Where the word "strong" appears in a line below, copy the whole line.

Rendered images with source text
============================================================

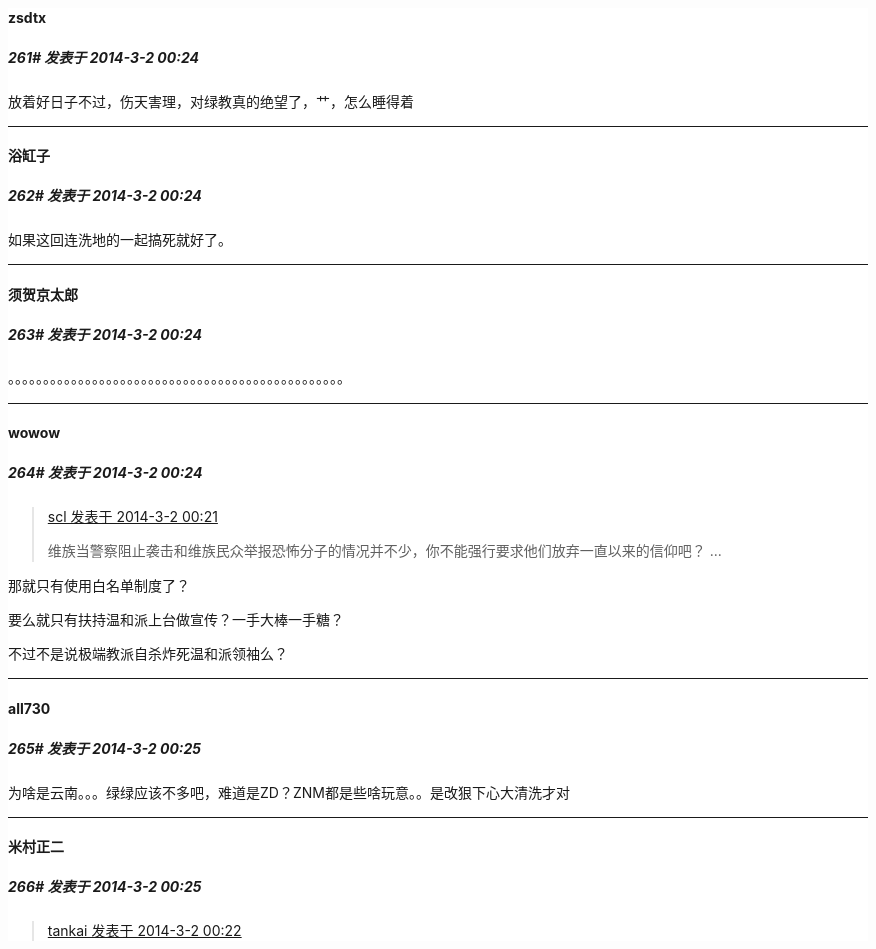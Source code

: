 ####  zsdtx  
##### 261#       发表于 2014-3-2 00:24


放着好日子不过，伤天害理，对绿教真的绝望了，艹，怎么睡得着


-----

####  浴缸子  
##### 262#       发表于 2014-3-2 00:24


如果这回连洗地的一起搞死就好了。


-----

####  须贺京太郎  
##### 263#       发表于 2014-3-2 00:24


。。。。。。。。。。。。。。。。。。。。。。。。。。。。。。。。。。。。。。。。。。。。。。。。


-----

####  wowow  
##### 264#       发表于 2014-3-2 00:24


<blockquote><a href="httphttps://bbs.saraba1st.com/2b/forum.php?mod=redirect&amp;goto=findpost&amp;pid=24650971&amp;ptid=1003195" target="_blank">scl 发表于 2014-3-2 00:21</a>

维族当警察阻止袭击和维族民众举报恐怖分子的情况并不少，你不能强行要求他们放弃一直以来的信仰吧？ ...</blockquote>
那就只有使用白名单制度了？

要么就只有扶持温和派上台做宣传？一手大棒一手糖？

不过不是说极端教派自杀炸死温和派领袖么？


-----

####  all730  
##### 265#       发表于 2014-3-2 00:25


为啥是云南。。。绿绿应该不多吧，难道是ZD？ZNM都是些啥玩意。。是改狠下心大清洗才对


-----

####  米村正二  
##### 266#       发表于 2014-3-2 00:25


<blockquote><a href="httphttps://bbs.saraba1st.com/2b/forum.php?mod=redirect&amp;goto=findpost&amp;pid=24650986&amp;ptid=1003195" target="_blank">tankai 发表于 2014-3-2 00:22</a>
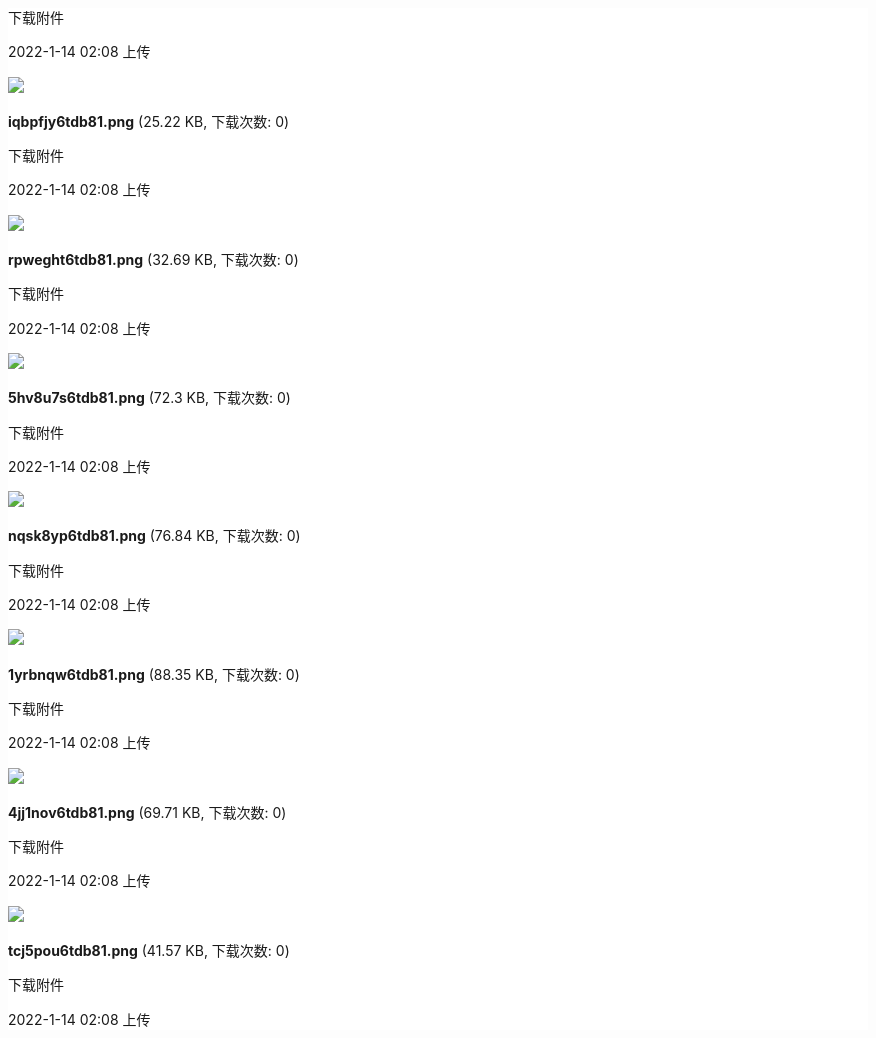 下载附件

2022-1-14 02:08 上传

<img src="https://img.saraba1st.com/forum/202201/14/020846ncx3mxdpdxhc37x6.png" referrerpolicy="no-referrer">

<strong>iqbpfjy6tdb81.png</strong> (25.22 KB, 下载次数: 0)

下载附件

2022-1-14 02:08 上传

<img src="https://img.saraba1st.com/forum/202201/14/020846fgav6hwj0fghnnbh.png" referrerpolicy="no-referrer">

<strong>rpweght6tdb81.png</strong> (32.69 KB, 下载次数: 0)

下载附件

2022-1-14 02:08 上传

<img src="https://img.saraba1st.com/forum/202201/14/020845iopk0jzcec2ckk1e.png" referrerpolicy="no-referrer">

<strong>5hv8u7s6tdb81.png</strong> (72.3 KB, 下载次数: 0)

下载附件

2022-1-14 02:08 上传

<img src="https://img.saraba1st.com/forum/202201/14/020846pl25bn57x7vggvbl.png" referrerpolicy="no-referrer">

<strong>nqsk8yp6tdb81.png</strong> (76.84 KB, 下载次数: 0)

下载附件

2022-1-14 02:08 上传

<img src="https://img.saraba1st.com/forum/202201/14/020845x9xanx05iono922i.png" referrerpolicy="no-referrer">

<strong>1yrbnqw6tdb81.png</strong> (88.35 KB, 下载次数: 0)

下载附件

2022-1-14 02:08 上传

<img src="https://img.saraba1st.com/forum/202201/14/020845j1b6lw719lbkkl55.png" referrerpolicy="no-referrer">

<strong>4jj1nov6tdb81.png</strong> (69.71 KB, 下载次数: 0)

下载附件

2022-1-14 02:08 上传

<img src="https://img.saraba1st.com/forum/202201/14/020846x629p7aaiz6hh22w.png" referrerpolicy="no-referrer">

<strong>tcj5pou6tdb81.png</strong> (41.57 KB, 下载次数: 0)

下载附件

2022-1-14 02:08 上传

============================================================

_Answer for the task_
<strong>iqbpfjy6tdb81.png</strong> (25.22 KB, 下载次数: 0)
<strong>rpweght6tdb81.png</strong> (32.69 KB, 下载次数: 0)
<strong>5hv8u7s6tdb81.png</strong> (72.3 KB, 下载次数: 0)
<strong>nqsk8yp6tdb81.png</strong> (76.84 KB, 下载次数: 0)
<strong>1yrbnqw6tdb81.png</strong> (88.35 KB, 下载次数: 0)
<strong>4jj1nov6tdb81.png</strong> (69.71 KB, 下载次数: 0)
<strong>tcj5pou6tdb81.png</strong> (41.57 KB, 下载次数: 0)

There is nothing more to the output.